School programs evolve to support the changes
rapids that manifest our society. Shutterstock
The question posed is then that of the responsible development of a scientific education which is as demanding in terms of content as it is promising in terms of relevance and authenticity. For, it is not knowledge that is intrinsically relevant or meaningful; it is the practical learning situations and situations in which it is embedded that hold the keys to interpreting the world. The question of authenticity, for its part, is the concern of education professionals to transmit true knowledge, as close as possible to its source.
The question of school content
We can be pleasantly surprised at the speed with which the knowledge established in the scholarly and decision-making sphere has entered school curricula over the past twenty years. Thus the question of science content (in particular of life and living things) no longer arises today in terms of obsolescence and updating. Currently, more and more socio-scientific questions, publicly debated are also discussed in class, within learning activities.
Decision-making on these issues requires considering two main dimensions: a political, or ethical, dimension, and a scientific dimension.

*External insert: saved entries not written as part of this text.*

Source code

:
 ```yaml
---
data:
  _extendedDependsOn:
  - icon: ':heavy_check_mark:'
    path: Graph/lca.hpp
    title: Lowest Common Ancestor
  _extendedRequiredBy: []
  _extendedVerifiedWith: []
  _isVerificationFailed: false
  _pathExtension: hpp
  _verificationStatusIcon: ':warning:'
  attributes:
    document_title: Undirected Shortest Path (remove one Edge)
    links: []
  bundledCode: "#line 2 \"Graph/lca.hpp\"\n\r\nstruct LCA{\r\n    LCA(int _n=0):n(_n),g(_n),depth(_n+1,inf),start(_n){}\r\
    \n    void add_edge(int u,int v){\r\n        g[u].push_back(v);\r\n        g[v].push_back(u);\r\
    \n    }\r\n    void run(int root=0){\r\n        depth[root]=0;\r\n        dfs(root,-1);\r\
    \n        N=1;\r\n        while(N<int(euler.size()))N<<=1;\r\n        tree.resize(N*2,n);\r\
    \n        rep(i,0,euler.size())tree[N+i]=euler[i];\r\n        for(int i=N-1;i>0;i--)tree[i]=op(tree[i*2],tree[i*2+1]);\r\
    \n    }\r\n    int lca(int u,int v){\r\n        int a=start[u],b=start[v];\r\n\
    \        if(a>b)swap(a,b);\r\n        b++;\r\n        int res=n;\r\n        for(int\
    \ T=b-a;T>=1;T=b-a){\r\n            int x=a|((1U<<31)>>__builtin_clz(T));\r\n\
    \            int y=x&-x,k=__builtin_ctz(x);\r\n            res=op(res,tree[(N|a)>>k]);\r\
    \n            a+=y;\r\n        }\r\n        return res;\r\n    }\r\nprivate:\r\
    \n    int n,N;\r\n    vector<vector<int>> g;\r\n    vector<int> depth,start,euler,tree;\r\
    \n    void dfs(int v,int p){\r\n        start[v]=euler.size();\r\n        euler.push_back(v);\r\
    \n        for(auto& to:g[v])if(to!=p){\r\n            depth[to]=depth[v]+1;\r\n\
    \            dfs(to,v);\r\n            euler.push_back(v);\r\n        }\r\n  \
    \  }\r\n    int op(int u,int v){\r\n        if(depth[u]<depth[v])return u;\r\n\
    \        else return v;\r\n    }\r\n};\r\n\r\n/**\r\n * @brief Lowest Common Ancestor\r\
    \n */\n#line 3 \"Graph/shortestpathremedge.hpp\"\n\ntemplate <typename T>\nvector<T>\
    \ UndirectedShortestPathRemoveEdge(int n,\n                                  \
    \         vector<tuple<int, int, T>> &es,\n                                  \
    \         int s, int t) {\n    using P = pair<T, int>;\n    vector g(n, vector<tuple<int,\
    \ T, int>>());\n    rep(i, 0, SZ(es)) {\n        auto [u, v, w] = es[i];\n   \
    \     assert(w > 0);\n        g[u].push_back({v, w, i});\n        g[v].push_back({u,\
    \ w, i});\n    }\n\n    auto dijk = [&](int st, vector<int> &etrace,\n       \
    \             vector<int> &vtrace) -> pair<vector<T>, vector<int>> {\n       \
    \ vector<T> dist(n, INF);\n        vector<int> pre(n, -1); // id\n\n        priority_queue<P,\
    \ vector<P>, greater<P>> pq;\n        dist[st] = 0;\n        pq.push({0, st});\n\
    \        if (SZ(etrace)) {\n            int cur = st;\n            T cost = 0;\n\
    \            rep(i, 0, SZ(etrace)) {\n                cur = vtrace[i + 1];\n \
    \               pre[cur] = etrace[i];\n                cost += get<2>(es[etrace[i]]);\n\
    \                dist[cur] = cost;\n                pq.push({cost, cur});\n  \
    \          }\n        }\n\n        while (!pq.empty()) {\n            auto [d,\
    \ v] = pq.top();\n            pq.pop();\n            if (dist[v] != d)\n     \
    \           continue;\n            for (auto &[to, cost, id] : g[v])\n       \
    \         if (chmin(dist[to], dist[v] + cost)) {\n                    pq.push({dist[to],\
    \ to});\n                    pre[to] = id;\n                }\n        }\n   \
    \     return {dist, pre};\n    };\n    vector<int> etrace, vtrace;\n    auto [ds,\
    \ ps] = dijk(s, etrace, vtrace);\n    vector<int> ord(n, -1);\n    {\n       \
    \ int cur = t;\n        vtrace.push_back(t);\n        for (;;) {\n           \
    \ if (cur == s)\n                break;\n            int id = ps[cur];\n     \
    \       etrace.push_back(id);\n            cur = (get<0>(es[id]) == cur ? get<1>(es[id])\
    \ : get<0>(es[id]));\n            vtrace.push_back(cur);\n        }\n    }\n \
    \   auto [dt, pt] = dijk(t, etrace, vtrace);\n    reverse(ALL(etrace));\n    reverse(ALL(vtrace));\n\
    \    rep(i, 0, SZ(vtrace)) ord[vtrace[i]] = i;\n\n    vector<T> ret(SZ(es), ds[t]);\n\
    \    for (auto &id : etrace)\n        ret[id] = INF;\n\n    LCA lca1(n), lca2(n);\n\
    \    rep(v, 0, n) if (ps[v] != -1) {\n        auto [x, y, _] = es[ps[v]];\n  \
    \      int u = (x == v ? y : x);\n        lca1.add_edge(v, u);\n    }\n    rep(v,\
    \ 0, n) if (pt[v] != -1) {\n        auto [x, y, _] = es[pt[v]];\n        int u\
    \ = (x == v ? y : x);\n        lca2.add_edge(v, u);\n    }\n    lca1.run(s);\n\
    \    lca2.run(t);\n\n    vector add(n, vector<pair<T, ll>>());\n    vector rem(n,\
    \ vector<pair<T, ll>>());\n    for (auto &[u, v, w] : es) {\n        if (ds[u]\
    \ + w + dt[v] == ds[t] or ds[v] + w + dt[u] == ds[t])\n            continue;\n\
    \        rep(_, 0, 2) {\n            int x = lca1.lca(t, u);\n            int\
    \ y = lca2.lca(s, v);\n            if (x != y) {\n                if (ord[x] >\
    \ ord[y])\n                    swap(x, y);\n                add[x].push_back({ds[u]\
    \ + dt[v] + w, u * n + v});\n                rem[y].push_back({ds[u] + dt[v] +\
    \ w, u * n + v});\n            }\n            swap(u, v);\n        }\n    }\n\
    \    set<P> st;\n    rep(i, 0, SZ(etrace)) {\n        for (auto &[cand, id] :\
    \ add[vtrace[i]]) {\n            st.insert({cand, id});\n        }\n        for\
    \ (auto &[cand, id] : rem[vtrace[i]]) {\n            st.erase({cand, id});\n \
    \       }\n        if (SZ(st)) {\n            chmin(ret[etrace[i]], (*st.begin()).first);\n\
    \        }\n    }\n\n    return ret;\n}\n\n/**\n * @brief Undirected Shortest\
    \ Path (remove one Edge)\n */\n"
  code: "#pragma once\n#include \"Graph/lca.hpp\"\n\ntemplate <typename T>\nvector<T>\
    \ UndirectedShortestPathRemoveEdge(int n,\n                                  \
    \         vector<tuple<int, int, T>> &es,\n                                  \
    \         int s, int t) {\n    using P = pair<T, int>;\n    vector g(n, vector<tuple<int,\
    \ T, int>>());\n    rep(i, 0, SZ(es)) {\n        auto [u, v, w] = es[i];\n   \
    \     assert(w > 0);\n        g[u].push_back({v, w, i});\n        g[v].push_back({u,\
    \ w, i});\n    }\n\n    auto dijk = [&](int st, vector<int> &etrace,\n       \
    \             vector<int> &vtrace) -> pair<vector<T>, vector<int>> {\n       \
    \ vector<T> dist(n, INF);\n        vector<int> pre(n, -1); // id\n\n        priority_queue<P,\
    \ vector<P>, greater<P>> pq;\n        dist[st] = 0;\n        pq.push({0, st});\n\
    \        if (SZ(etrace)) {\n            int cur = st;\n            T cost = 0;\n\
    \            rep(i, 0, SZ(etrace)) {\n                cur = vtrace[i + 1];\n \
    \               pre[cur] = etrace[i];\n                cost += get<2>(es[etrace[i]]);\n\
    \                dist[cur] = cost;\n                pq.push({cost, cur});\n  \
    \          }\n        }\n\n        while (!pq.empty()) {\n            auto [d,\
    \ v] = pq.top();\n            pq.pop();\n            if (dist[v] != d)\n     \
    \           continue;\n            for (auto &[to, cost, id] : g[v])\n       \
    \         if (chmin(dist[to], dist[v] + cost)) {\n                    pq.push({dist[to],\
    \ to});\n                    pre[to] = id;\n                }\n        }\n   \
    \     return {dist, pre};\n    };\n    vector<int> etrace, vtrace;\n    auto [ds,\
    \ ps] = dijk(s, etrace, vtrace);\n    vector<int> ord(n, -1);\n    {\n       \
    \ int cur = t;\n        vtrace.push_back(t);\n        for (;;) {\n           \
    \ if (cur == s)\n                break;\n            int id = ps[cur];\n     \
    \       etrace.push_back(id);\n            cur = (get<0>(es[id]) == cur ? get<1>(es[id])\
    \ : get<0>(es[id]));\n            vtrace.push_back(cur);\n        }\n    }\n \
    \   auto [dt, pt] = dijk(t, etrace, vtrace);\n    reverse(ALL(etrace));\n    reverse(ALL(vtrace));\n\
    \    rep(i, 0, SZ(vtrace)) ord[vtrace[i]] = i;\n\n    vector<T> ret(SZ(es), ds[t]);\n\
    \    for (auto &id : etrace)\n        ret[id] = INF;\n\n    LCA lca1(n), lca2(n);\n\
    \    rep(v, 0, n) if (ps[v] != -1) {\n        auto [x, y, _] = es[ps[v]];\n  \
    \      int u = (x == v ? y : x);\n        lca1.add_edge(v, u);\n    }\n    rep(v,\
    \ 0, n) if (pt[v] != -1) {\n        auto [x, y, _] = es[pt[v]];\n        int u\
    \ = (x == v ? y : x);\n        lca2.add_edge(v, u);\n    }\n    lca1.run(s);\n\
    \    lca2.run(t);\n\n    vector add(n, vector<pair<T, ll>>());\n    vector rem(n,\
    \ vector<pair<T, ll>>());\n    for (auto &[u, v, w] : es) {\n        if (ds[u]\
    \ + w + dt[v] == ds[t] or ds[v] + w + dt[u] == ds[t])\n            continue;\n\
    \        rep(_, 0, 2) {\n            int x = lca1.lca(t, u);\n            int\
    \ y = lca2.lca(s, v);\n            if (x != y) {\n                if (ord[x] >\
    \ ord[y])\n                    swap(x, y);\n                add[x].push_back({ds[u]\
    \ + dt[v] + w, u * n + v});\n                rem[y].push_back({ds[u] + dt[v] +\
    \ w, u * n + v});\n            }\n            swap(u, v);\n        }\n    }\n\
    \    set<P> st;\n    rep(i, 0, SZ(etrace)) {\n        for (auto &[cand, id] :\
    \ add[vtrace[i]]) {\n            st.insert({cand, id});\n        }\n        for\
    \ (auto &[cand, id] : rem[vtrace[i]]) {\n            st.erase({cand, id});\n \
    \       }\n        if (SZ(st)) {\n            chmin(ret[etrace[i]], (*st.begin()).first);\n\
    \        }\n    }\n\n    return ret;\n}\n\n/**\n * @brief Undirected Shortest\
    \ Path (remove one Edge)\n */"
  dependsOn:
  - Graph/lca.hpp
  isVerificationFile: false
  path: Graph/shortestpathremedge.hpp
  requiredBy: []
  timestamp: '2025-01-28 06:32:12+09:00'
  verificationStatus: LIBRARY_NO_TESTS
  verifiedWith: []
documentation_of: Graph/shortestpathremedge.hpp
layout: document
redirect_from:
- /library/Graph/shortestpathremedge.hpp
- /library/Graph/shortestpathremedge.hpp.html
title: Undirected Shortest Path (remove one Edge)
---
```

Let us take the example of irradiated foods: the political question arises as to whether the irradiation of different foods should be authorized or not, this refers to a political and ethical choice. In addition, there is a scientific dispute over whether irradiated foods have lower nutritional value and impact on health, so it is also a scientific question. The political and ethical dimensions are absent from the (science) training of teachers, although they meet in the classroom on complex issues widely debated in the public sphere.
The pupil’s point of view on this type of socio-scientific question could be crucial insofar as “it is in a rationally informed way that everyone must be able to participate in decision-making, individual and collective, local or global ”(Annex current programs, General second, Eduscol website, 2019). Discussing these aspects with students is part of their scientific training in the subject of understanding science, and the scientific process.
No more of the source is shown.